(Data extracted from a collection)
------

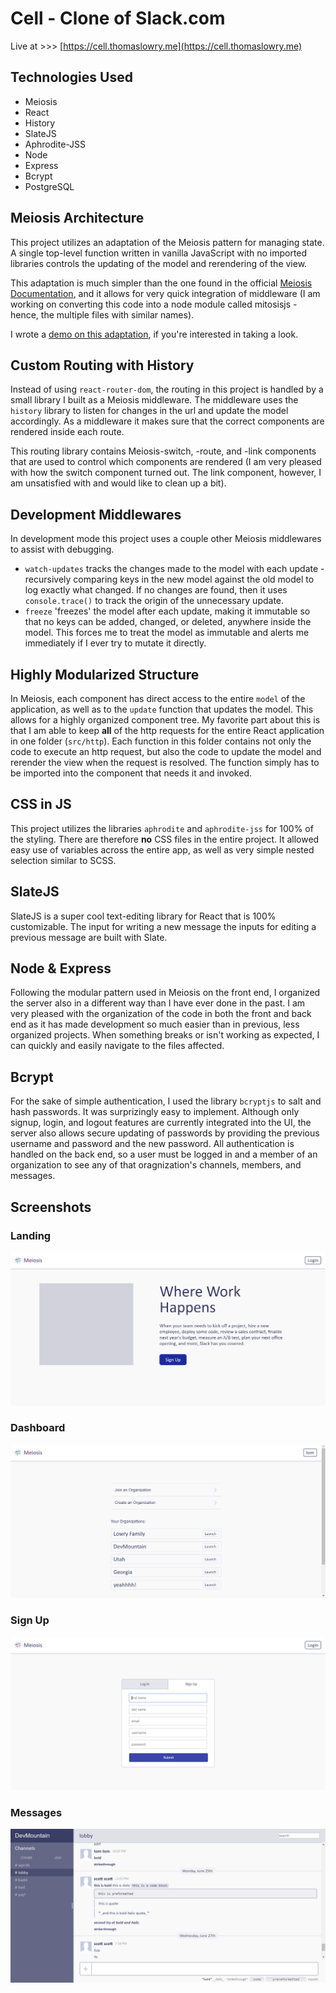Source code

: 
# Cell - Clone of Slack.com

Live at >>> [https://cell.thomaslowry.me](https://cell.thomaslowry.me)

## Technologies Used

 - Meiosis
 - React
 - History
 - SlateJS
 - Aphrodite-JSS
 - Node
 - Express
 - Bcrypt
 - PostgreSQL

## Meiosis Architecture

This project utilizes an adaptation of the Meiosis pattern for managing state. A single top-level function written in vanilla JavaScript with no imported libraries controls the updating of the model and rerendering of the view.

This adaptation is much simpler than the one found in the official [Meiosis Documentation](https://meiosis.js.org/), and it allows for very quick integration of middleware (I am working on converting this code into a node module called mitosisjs - hence, the multiple files with similar names).

I wrote a [demo on this adaptation](https://github.com/Tommydreamer57/meiosis-demo), if you're interested in taking a look.

## Custom Routing with History

Instead of using `react-router-dom`, the routing in this project is handled by a small library I built as a Meiosis middleware. The middleware uses the `history` library to listen for changes in the url and update the model accordingly. As a middleware it makes sure that the correct components are rendered inside each route.

This routing library contains Meiosis-switch, -route, and -link components that are used to control which components are rendered (I am very pleased with how the switch component turned out. The link component, however, I am unsatisfied with and would like to clean up a bit).

## Development Middlewares

In development mode this project uses a couple other Meiosis middlewares to assist with debugging.
 - `watch-updates` tracks the changes made to the model with each update - recursively comparing keys in the new model against the old model to log exactly what changed. If no changes are found, then it uses `console.trace()` to track the origin of the unnecessary update.
 - `freeze` 'freezes' the model after each update, making it immutable so that no keys can be added, changed, or deleted, anywhere inside the model. This forces me to treat the model as immutable and alerts me immediately if I ever try to mutate it directly.

## Highly Modularized Structure

In Meiosis, each component has direct access to the entire `model` of the application, as well as to the `update` function that updates the model. This allows for a highly organized component tree. My favorite part about this is that I am able to keep **all** of the http requests for the entire React application in one folder (`src/http`). Each function in this folder contains not only the code to execute an http request, but also the code to update the model and rerender the view when the request is resolved. The function simply has to be imported into the component that needs it and invoked.

## CSS in JS

This project utilizes the libraries `aphrodite` and `aphrodite-jss` for 100% of the styling. There are therefore **no** CSS files in the entire project. It allowed easy use of variables across the entire app, as well as very simple nested selection similar to SCSS.

## SlateJS

SlateJS is a super cool text-editing library for React that is 100% customizable. The input for writing a new message the inputs for editing a previous message are built with Slate.

<!-- This was my first time using CSS in JS, so, to be honest, I am not impressed with the implementation here.  -->

## Node & Express

Following the modular pattern used in Meiosis on the front end, I organized the server also in a different way than I have ever done in the past. I am very pleased with the organization of the code in both the front and back end as it has made development so much easier than in previous, less organized projects. When something breaks or isn't working as expected, I can quickly and easily navigate to the files affected.

## Bcrypt

For the sake of simple authentication, I used the library `bcryptjs` to salt and hash passwords. It was surprizingly easy to implement. Although only signup, login, and logout features are currently integrated into the UI, the server also allows secure updating of passwords by providing the previous username and password and the new password. All authentication is handled on the back end, so a user must be logged in and a member of an organization to see any of that oragnization's channels, members, and messages.

## Screenshots

### Landing

<kbd>
<img src="https://github.com/Tommydreamer57/cell/blob/master/screenshots/landing.PNG?raw=true">
</kbd>

### Dashboard

<kbd>
<img src="https://github.com/Tommydreamer57/cell/blob/master/screenshots/dashboard.PNG?raw=true">
</kbd>

### Sign Up

<kbd>
<img src="https://github.com/Tommydreamer57/cell/blob/master/screenshots/signin.PNG?raw=true">
</kbd>

### Messages

<kbd>
<img src="https://github.com/Tommydreamer57/cell/blob/master/screenshots/messages.PNG?raw=true">
</kbd>
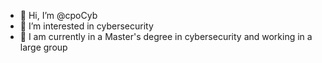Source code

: - 👋 Hi, I’m @cpoCyb
- 👀 I’m interested in cybersecurity 
- 🌱 I am currently in a Master's degree in cybersecurity and working in a large group
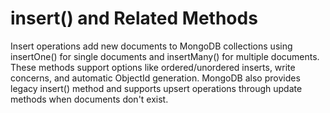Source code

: # insert() and Related Methods

Insert operations add new documents to MongoDB collections using insertOne() for single documents and insertMany() for multiple documents. These methods support options like ordered/unordered inserts, write concerns, and automatic ObjectId generation. MongoDB also provides legacy insert() method and supports upsert operations through update methods when documents don't exist.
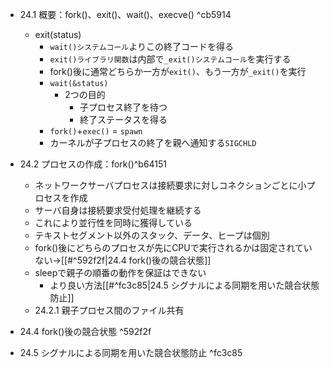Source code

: - 24.1 概要：fork()、exit()、wait()、execve() ^cb5914
	- exit(status)
		- `wait()システムコール`よりこの終了コードを得る
		- `exit()ライブラリ関数`は内部で`_exit()システムコール`を実行する
		- fork()後に通常どちらか一方が`exit()`、もう一方が`_exit()`を実行
		- `wait(&status)`
			- 2つの目的
				- 子プロセス終了を待つ
				- 終了ステータスを得る
		- `fork()`+`exec()` = `spawn`
		- カーネルが子プロセスの終了を親へ通知する`SIGCHLD`
- 24.2 プロセスの作成：fork()^b64151
	- ネットワークサーバプロセスは接続要求に対しコネクションごとに小プロセスを作成
	- サーバ自身は接続要求受付処理を継続する
	- これにより並行性を同時に獲得している
	- テキストセグメント以外のスタック、データ、ヒープは個別
	- fork()後にどちらのプロセスが先にCPUで実行されるかは固定されていない→[[#^592f2f|24.4 fork()後の競合状態]]
	- sleepで親子の順番の動作を保証はできない
		- より良い方法[[#^fc3c85|24.5 シグナルによる同期を用いた競合状態防止]]
	- 24.2.1 親子プロセス間のファイル共有

- 24.4 fork()後の競合状態 ^592f2f

- 24.5 シグナルによる同期を用いた競合状態防止 ^fc3c85
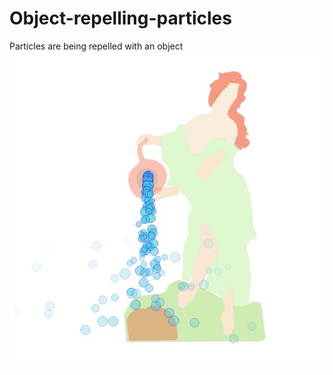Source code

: # Object-repelling-particles
Particles are being repelled with an object
<img src=https://github.com/tidsbitsbox/Object-repelling-particles/blob/main/repeller.jpg>
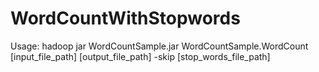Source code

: # WordCountWithStopwords

Usage: hadoop jar WordCountSample.jar WordCountSample.WordCount [input_file_path] [output_file_path] -skip [stop_words_file_path]
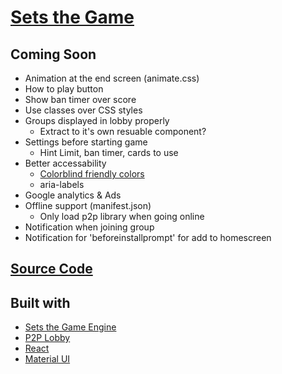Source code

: # [Sets the Game](https://mothepro.github.io/sets-game)

## Coming Soon
+ Animation at the end screen (animate.css)
+ How to play button
+ Show ban timer over score
+ Use classes over CSS styles
+ Groups displayed in lobby properly
    + Extract to it's own resuable component?
+ Settings before starting game
    + Hint Limit, ban timer, cards to use
+ Better accessability
    + [Colorblind friendly colors](https://davidmathlogic.com/colorblind/#%23339EF4-%234CAE4F-%23F44033)
    + aria-labels
+ Google analytics & Ads
+ Offline support (manifest.json)
    + Only load p2p library when going online
+ Notification when joining group
+ Notification for 'beforeinstallprompt' for add to homescreen

## [Source Code](https://github.com/mothepro/sets-game)

## Built with
+ [Sets the Game Engine](https://github.com/mothepro/sets-game-engine)
+ [P2P Lobby](https://github.com/mothepro/p2p-lobby)
+ [React](https://reactjs.org/)
+ [Material UI](https://material-ui.com/)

------

● **What the task asks**: What you give back should be only the lines of the records above, starting at the line with "SlateJS is a" and ending at the line with "## Node & Express", restated word for word.

● **Written answer**:
SlateJS is a super cool text-editing library for React that is 100% customizable. The input for writing a new message the inputs for editing a previous message are built with Slate.

<!-- This was my first time using CSS in JS, so, to be honest, I am not impressed with the implementation here.  -->

## Node & Express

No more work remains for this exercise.